Ainsi l’Univers a été magnanime en exauçant trois de mes prières coup sur coup. La première lors d’une petite virée sur la rive Ouest du Nil que nous avions traversé en felouque avec Arthur pendant que le reste de la troupe visitait le musée de Louxor. Je déplorais alors de n’être pas entrée à l’intérieur d’une maison pour mieux comprendre le quotidien des habitants, et pas plus de dix minutes plus tard, une femme à qui nous demandions notre chemin dans la rue nous attirait chez elle pour nous servir du thé et des biscuits. Et ce meme si elle etait en plein ménage de printemps et préparait les fêtes du lendemain. La deuxième lorsque tout s’est arrangé pour passer le canal le 22 Avril comme prévu et non le 25 sous prétexte que le gouvernement avait décrété deux jours de congés supplémentaires pour célébrer La Eid (fin du ramadan), ce qui aurait gravement chamboulé nos plans d’accueillir ma mère à Chypre où elle arrivait quelques jours plus tard. Et la troisième à mi-parcours de notre transit, à Ismaïlia, où nous nous sommes fait inviter à diner au Yacht Club, maigre dédommagement pour compenser les incompétences d’un pilote qui avait fait talonner Girotondo en leur enjoignant de serrer trop à gauche dans le canal, en dehors des bouées de balisage.
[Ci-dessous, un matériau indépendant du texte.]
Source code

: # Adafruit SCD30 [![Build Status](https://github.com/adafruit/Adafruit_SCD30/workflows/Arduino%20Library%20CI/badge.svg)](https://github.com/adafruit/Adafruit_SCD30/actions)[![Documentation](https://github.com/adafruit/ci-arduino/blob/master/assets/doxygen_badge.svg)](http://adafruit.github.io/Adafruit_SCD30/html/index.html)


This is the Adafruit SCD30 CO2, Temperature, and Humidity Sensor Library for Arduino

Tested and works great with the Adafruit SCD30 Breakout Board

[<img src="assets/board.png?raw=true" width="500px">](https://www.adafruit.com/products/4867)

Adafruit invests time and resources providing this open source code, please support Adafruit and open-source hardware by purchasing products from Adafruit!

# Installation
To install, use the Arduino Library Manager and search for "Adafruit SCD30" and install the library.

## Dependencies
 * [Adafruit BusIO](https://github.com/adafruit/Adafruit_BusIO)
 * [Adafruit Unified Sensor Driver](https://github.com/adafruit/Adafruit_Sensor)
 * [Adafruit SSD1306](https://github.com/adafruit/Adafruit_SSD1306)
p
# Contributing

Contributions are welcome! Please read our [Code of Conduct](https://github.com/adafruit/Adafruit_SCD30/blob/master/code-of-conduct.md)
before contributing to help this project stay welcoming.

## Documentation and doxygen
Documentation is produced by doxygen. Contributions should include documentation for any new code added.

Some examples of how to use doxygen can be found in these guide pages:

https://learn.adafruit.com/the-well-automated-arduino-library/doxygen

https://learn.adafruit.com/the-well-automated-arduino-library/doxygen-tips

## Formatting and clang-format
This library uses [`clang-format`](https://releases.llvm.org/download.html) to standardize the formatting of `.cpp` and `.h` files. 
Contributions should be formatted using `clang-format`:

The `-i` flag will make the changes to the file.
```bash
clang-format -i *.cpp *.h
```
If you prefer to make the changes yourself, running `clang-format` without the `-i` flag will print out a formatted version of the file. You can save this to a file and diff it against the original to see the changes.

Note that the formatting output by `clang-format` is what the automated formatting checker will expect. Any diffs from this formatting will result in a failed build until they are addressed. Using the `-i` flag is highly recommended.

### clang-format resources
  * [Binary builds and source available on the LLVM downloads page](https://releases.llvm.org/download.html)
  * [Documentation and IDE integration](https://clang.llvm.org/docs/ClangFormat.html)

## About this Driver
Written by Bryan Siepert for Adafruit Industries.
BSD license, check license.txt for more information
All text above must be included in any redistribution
Notre échappée Egyptienne s’est soldée par un retour au Caire et un passage aux pyramides en sortie de train de nuit, à la fraiche, évitant du même coup le soleil aggressif et les hordes touristes qui débarquaient vers dix heures, lorsque nous quittions le site après un petit tour en dromadaire pour les enfants. Bien que couteuse en énergie ainsi qu’en argent (dont on a appris qu’il était, en Egypte ancienne, beaucoup plus précieux que l’or), nous sommes revenus de cette virée, qui coïncidait opportunément avec l’anniversaire de Thomas, éblouis par tant de beauté, d’antiquité, et de monumentalité, avec une nouvelle pelleté de souvenirs immuables plein la caboche.